No nos interesa aquí la vida dorada, muelle y bastante vacua, con algunas intromisiones imprudentes en la política, de la princesa austriaca que se convirtió en soberana de Francia merced a su boda, a los 14 años, con el delfín, posteriormente Luis XVI. Tampoco vamos a ahondar en sus problemas sexuales con el disfuncional monarca, sus amantes masculinos y quizá femeninos, sus fiestas ni sus colmados armarios. Nos interesa ver cómo llevó las cosas tras los revolucionarios y tumultuosos acontecimientos que llevaron a la salida de la familia real del palacio de las Tullerías y su confinamiento en el Temple (“la Torre”) y luego en la Conciergerie.

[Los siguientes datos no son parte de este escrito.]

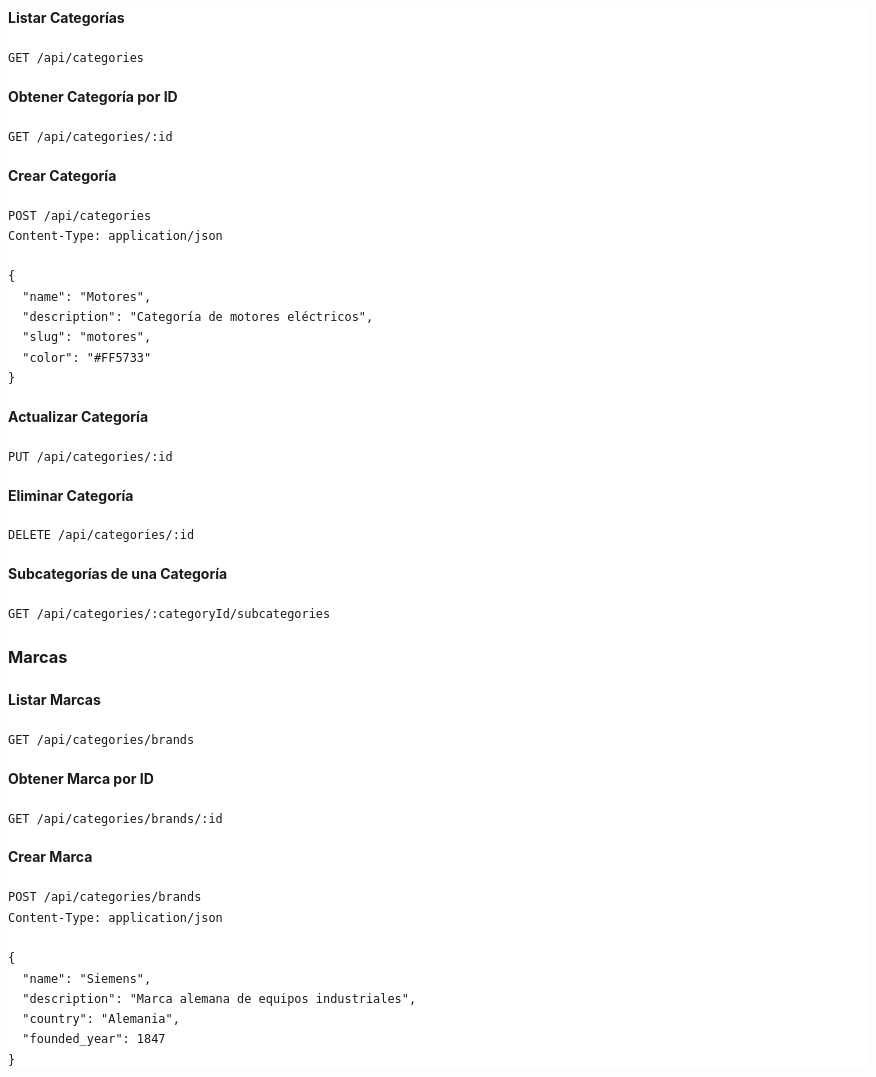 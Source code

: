 #### Listar Categorías
```http
GET /api/categories
```

#### Obtener Categoría por ID
```http
GET /api/categories/:id
```

#### Crear Categoría
```http
POST /api/categories
Content-Type: application/json

{
  "name": "Motores",
  "description": "Categoría de motores eléctricos",
  "slug": "motores",
  "color": "#FF5733"
}
```

#### Actualizar Categoría
```http
PUT /api/categories/:id
```

#### Eliminar Categoría
```http
DELETE /api/categories/:id
```

#### Subcategorías de una Categoría
```http
GET /api/categories/:categoryId/subcategories
```

### Marcas

#### Listar Marcas
```http
GET /api/categories/brands
```

#### Obtener Marca por ID
```http
GET /api/categories/brands/:id
```

#### Crear Marca
```http
POST /api/categories/brands
Content-Type: application/json

{
  "name": "Siemens",
  "description": "Marca alemana de equipos industriales",
  "country": "Alemania",
  "founded_year": 1847
}
```
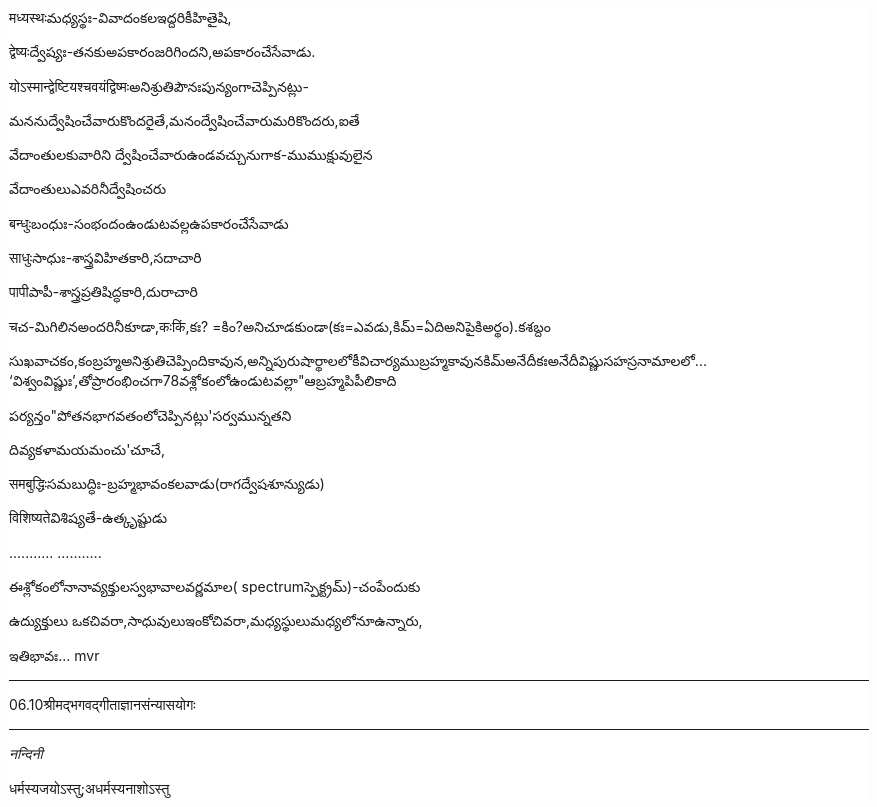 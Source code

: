 मध्यस्थःమధ్యస్థః-వివాదంకలఇద్దరికీహితైషి,



द्वेष्यःద్వేష్యః-తనకుఅపకారంజరిగిందని,అపకారంచేసేవాడు.



योऽस्मान्द्वेष्टियश्चवयंद्विष्मःఅనిశ్రుతిపౌనఃపున్యంగాచెప్పినట్లు-

మననుద్వేషించేవారుకొందరైతే,మనంద్వేషించేవారుమరికొందరు,ఐతే

వేదాంతులకువారిని ద్వేషించేవారుఉండవచ్చునుగాక-ముముక్షువులైన

వేదాంతులుఎవరినీద్వేషించరు





बन्धुःబంధుః-సంభందంఉండుటవల్లఉపకారంచేసేవాడు

साधुःసాధుః-శాస్త్రవిహితకారి,సదాచారి



पापीపాపీ-శాస్త్రప్రతిషిద్ధకారి,దురాచారి



चచ-మిగిలినఅందరినీకూడా,कःकिं,కః? =కిం?అనిచూడకుండా\(కః=ఎవడు,కిమ్=ఏదిఅనిపైకిఅర్థం\).కశబ్దం

సుఖవాచకం,కంబ్రహ్మఅనిశ్రుతిచెప్పిందికావున,అన్నిపురుషార్థాలలోకీవిచార్యముబ్రహ్మకావునకిమ్అనేదీకఃఅనేదీవిష్ణుసహస్రనామాలలో... ‘విశ్వంవిష్ణుః’,తోప్రారంభించగా78వశ్లోకంలోఉండుటవల్లా"ఆబ్రహ్మపిపీలికాది

పర్యన్తం"పోతనభాగవతంలోచెప్పినట్లు'సర్వమున్నతని

దివ్యకళామయమంచు'చూచే,



समबुद्धिःసమబుద్ధిః-బ్రహ్మభావంకలవాడు\(రాగద్వేషశూన్యుడు\)



विशिष्यतेవిశిష్యతే-ఉత్కృష్టుడు

...........    ...........

ఈశ్లోకంలోనానావ్యక్తులస్వభావాలవర్ణమాల\( spectrumస్పెక్ట్రమ్\)-చంపేందుకు

ఉద్యుక్తులు ఒకచివరా,సాధువులుఇంకోచివరా,మధ్యస్థులుమధ్యలోనూఉన్నారు,

ఇతిభావః... mvr



________________________________________________________________________



06.10श्रीमद्भगवद्गीताज्ञानसंन्यासयोगः

______________________________________



_नन्दिनी_

धर्मस्यजयोऽस्तु;अधर्मस्यनाशोऽस्तु
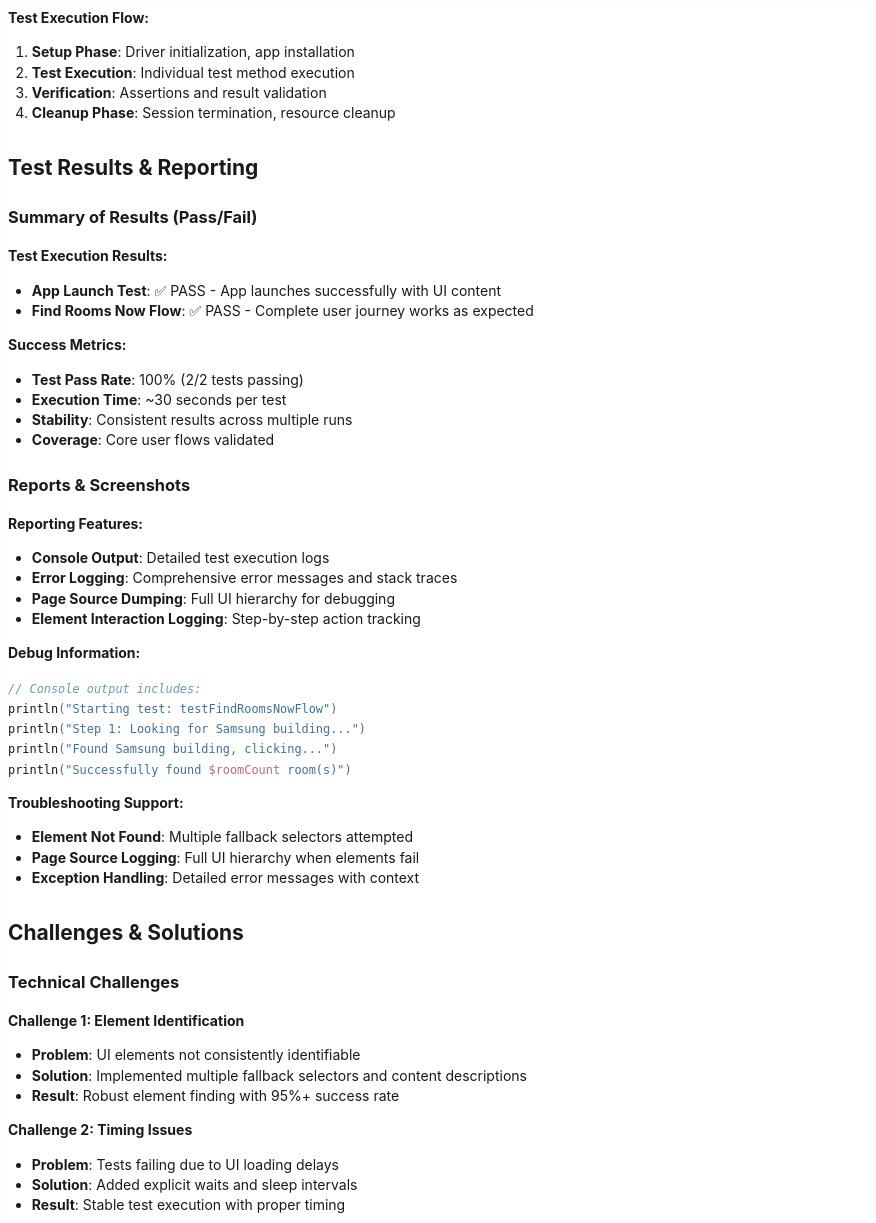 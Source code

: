 **Test Execution Flow:**
1. **Setup Phase**: Driver initialization, app installation
2. **Test Execution**: Individual test method execution
3. **Verification**: Assertions and result validation
4. **Cleanup Phase**: Session termination, resource cleanup

## Test Results & Reporting

### Summary of Results (Pass/Fail)

**Test Execution Results:**
- **App Launch Test**: ✅ PASS - App launches successfully with UI content
- **Find Rooms Now Flow**: ✅ PASS - Complete user journey works as expected

**Success Metrics:**
- **Test Pass Rate**: 100% (2/2 tests passing)
- **Execution Time**: ~30 seconds per test
- **Stability**: Consistent results across multiple runs
- **Coverage**: Core user flows validated

### Reports & Screenshots

**Reporting Features:**
- **Console Output**: Detailed test execution logs
- **Error Logging**: Comprehensive error messages and stack traces
- **Page Source Dumping**: Full UI hierarchy for debugging
- **Element Interaction Logging**: Step-by-step action tracking

**Debug Information:**
```kotlin
// Console output includes:
println("Starting test: testFindRoomsNowFlow")
println("Step 1: Looking for Samsung building...")
println("Found Samsung building, clicking...")
println("Successfully found $roomCount room(s)")
```

**Troubleshooting Support:**
- **Element Not Found**: Multiple fallback selectors attempted
- **Page Source Logging**: Full UI hierarchy when elements fail
- **Exception Handling**: Detailed error messages with context

## Challenges & Solutions

### Technical Challenges

**Challenge 1: Element Identification**
- **Problem**: UI elements not consistently identifiable
- **Solution**: Implemented multiple fallback selectors and content descriptions
- **Result**: Robust element finding with 95%+ success rate

**Challenge 2: Timing Issues**
- **Problem**: Tests failing due to UI loading delays
- **Solution**: Added explicit waits and sleep intervals
- **Result**: Stable test execution with proper timing

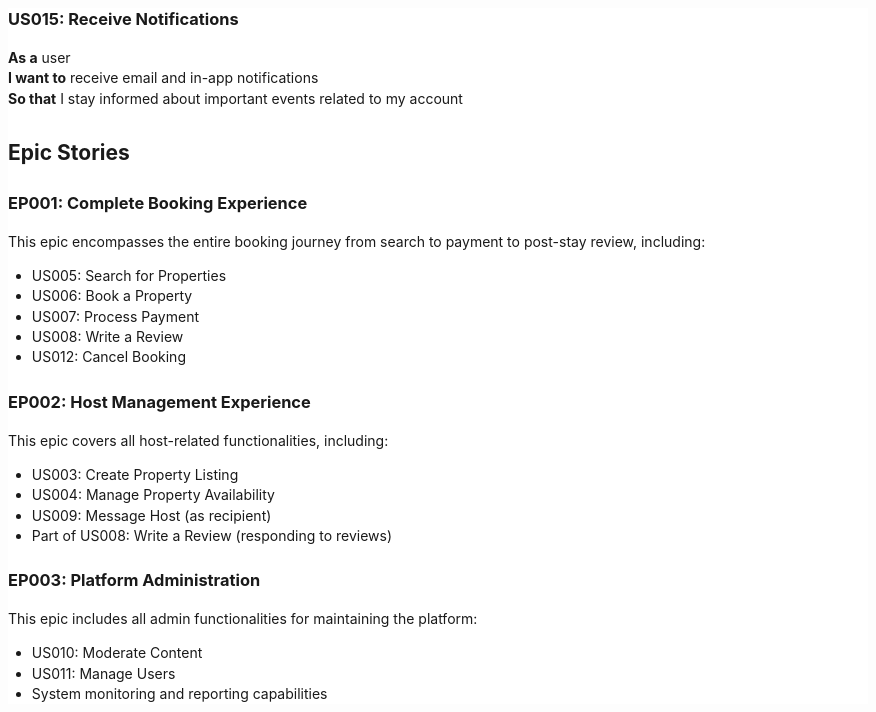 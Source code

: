 ### US015: Receive Notifications
**As a** user  
**I want to** receive email and in-app notifications  
**So that** I stay informed about important events related to my account

## Epic Stories

### EP001: Complete Booking Experience
This epic encompasses the entire booking journey from search to payment to post-stay review, including:
- US005: Search for Properties
- US006: Book a Property
- US007: Process Payment
- US008: Write a Review
- US012: Cancel Booking

### EP002: Host Management Experience
This epic covers all host-related functionalities, including:
- US003: Create Property Listing
- US004: Manage Property Availability
- US009: Message Host (as recipient)
- Part of US008: Write a Review (responding to reviews)

### EP003: Platform Administration
This epic includes all admin functionalities for maintaining the platform:
- US010: Moderate Content
- US011: Manage Users
- System monitoring and reporting capabilities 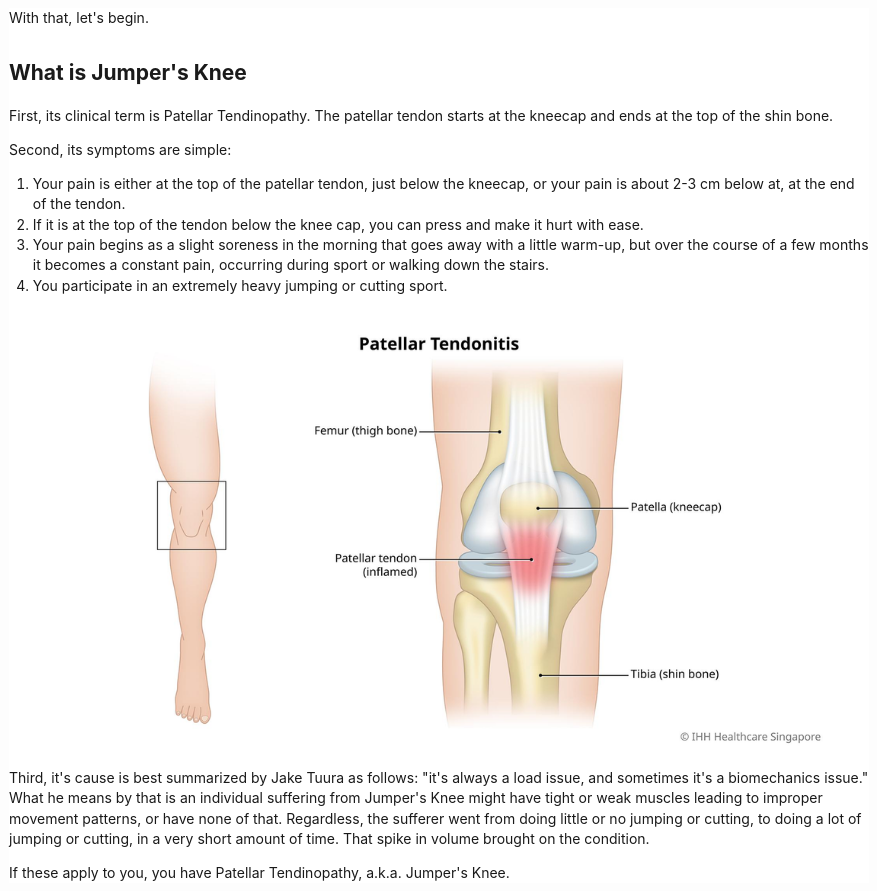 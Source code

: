 With that, let's begin.

## What is Jumper's Knee

First, its clinical term is Patellar Tendinopathy. The patellar tendon starts at the kneecap and ends at the top of the shin bone.

Second, its symptoms are simple:

1. Your pain is either at the top of the patellar tendon, just below the kneecap, or your pain is about 2-3 cm below at, at the end of the tendon.
2. If it is at the top of the tendon below the knee cap, you can press and make it hurt with ease.
3. Your pain begins as a slight soreness in the morning that goes away with a little warm-up, but over the course of a few months it becomes a constant pain, occurring during sport or walking down the stairs. 
4. You participate in an extremely heavy jumping or cutting sport.

<figure>
  <img src="/assets/images/tendon_pain_location.jpg" />
</figure>

Third, it's cause is best summarized by Jake Tuura as follows: "it's always a load issue, and sometimes it's a biomechanics issue." What he means by that is an individual suffering from Jumper's Knee might have tight or weak muscles leading to improper movement patterns, or have none of that. Regardless, the sufferer went from doing little or no jumping or cutting, to doing a lot of jumping or cutting, in a very short amount of time. That spike in volume brought on the condition.

If these apply to you, you have Patellar Tendinopathy, a.k.a. Jumper's Knee. 
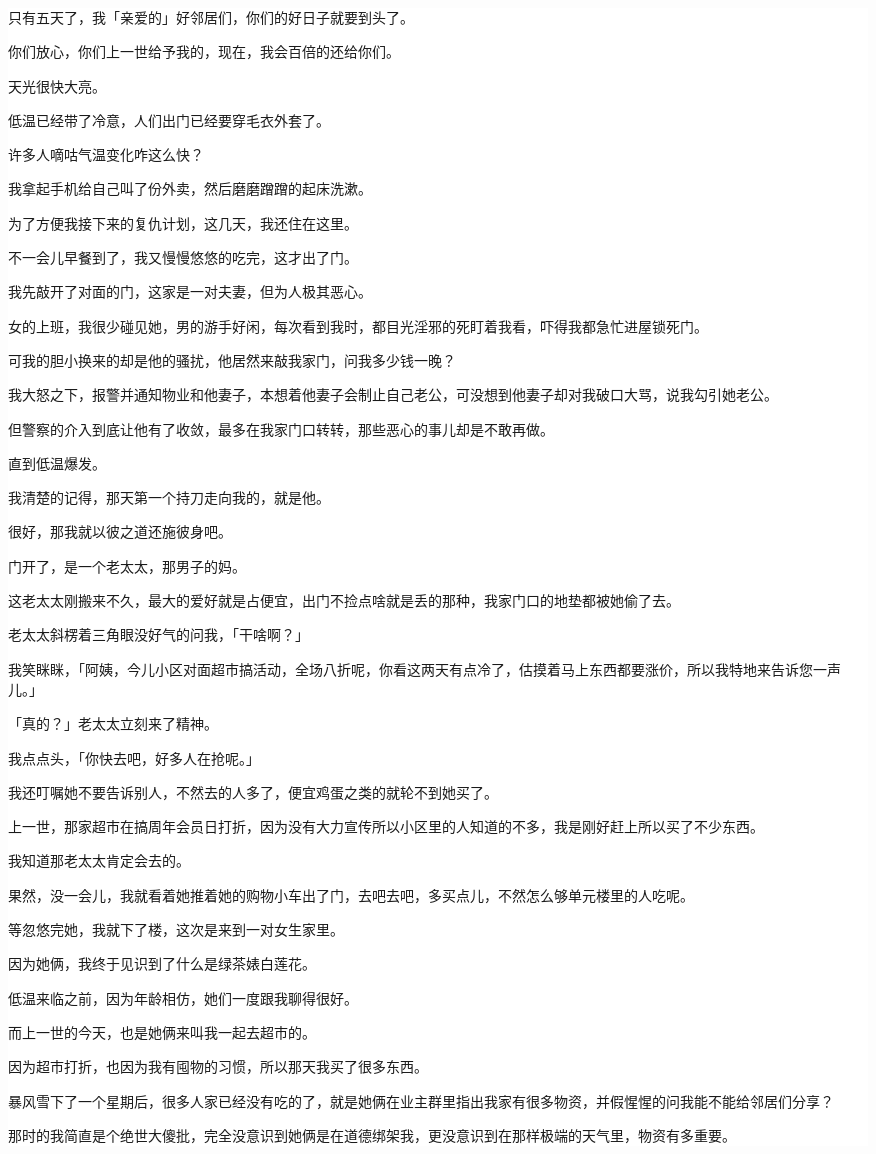 只有五天了，我「亲爱的」好邻居们，你们的好日子就要到头了。

你们放心，你们上一世给予我的，现在，我会百倍的还给你们。

天光很快大亮。

低温已经带了冷意，人们出门已经要穿毛衣外套了。

许多人嘀咕气温变化咋这么快？

我拿起手机给自己叫了份外卖，然后磨磨蹭蹭的起床洗漱。

为了方便我接下来的复仇计划，这几天，我还住在这里。

不一会儿早餐到了，我又慢慢悠悠的吃完，这才出了门。

我先敲开了对面的门，这家是一对夫妻，但为人极其恶心。

女的上班，我很少碰见她，男的游手好闲，每次看到我时，都目光淫邪的死盯着我看，吓得我都急忙进屋锁死门。

可我的胆小换来的却是他的骚扰，他居然来敲我家门，问我多少钱一晚？

我大怒之下，报警并通知物业和他妻子，本想着他妻子会制止自己老公，可没想到他妻子却对我破口大骂，说我勾引她老公。

但警察的介入到底让他有了收敛，最多在我家门口转转，那些恶心的事儿却是不敢再做。

直到低温爆发。

我清楚的记得，那天第一个持刀走向我的，就是他。

很好，那我就以彼之道还施彼身吧。

门开了，是一个老太太，那男子的妈。

这老太太刚搬来不久，最大的爱好就是占便宜，出门不捡点啥就是丢的那种，我家门口的地垫都被她偷了去。

老太太斜楞着三角眼没好气的问我，「干啥啊？」

我笑眯眯，「阿姨，今儿小区对面超市搞活动，全场八折呢，你看这两天有点冷了，估摸着马上东西都要涨价，所以我特地来告诉您一声儿。」

「真的？」老太太立刻来了精神。

我点点头，「你快去吧，好多人在抢呢。」

我还叮嘱她不要告诉别人，不然去的人多了，便宜鸡蛋之类的就轮不到她买了。

上一世，那家超市在搞周年会员日打折，因为没有大力宣传所以小区里的人知道的不多，我是刚好赶上所以买了不少东西。

我知道那老太太肯定会去的。

果然，没一会儿，我就看着她推着她的购物小车出了门，去吧去吧，多买点儿，不然怎么够单元楼里的人吃呢。

等忽悠完她，我就下了楼，这次是来到一对女生家里。

因为她俩，我终于见识到了什么是绿茶婊白莲花。

低温来临之前，因为年龄相仿，她们一度跟我聊得很好。

而上一世的今天，也是她俩来叫我一起去超市的。

因为超市打折，也因为我有囤物的习惯，所以那天我买了很多东西。

暴风雪下了一个星期后，很多人家已经没有吃的了，就是她俩在业主群里指出我家有很多物资，并假惺惺的问我能不能给邻居们分享？

那时的我简直是个绝世大傻批，完全没意识到她俩是在道德绑架我，更没意识到在那样极端的天气里，物资有多重要。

Los reyes habían sido detenidos en Varennes tras su famoso intento de fuga en 1791 y un año después, en agosto, una turba que odiaba particularmente a la reina, por extranjera y manirrota, había invadido el palacio buscando más bronca que brioche. Al grito de “¡levanta, marrana!”, los sans-culottes hicieron que los monarcas y sus hijos tuvieran que refugiarse en la Asamblea y luego en el convento de los Feuillants para ser internados después en el Temple, el antiguo edificio medieval de los templarios en el Marais, que ya es segunda residencia. Un gracioso puso en la Tullerías un cartel que rezaba: “Se alquila”.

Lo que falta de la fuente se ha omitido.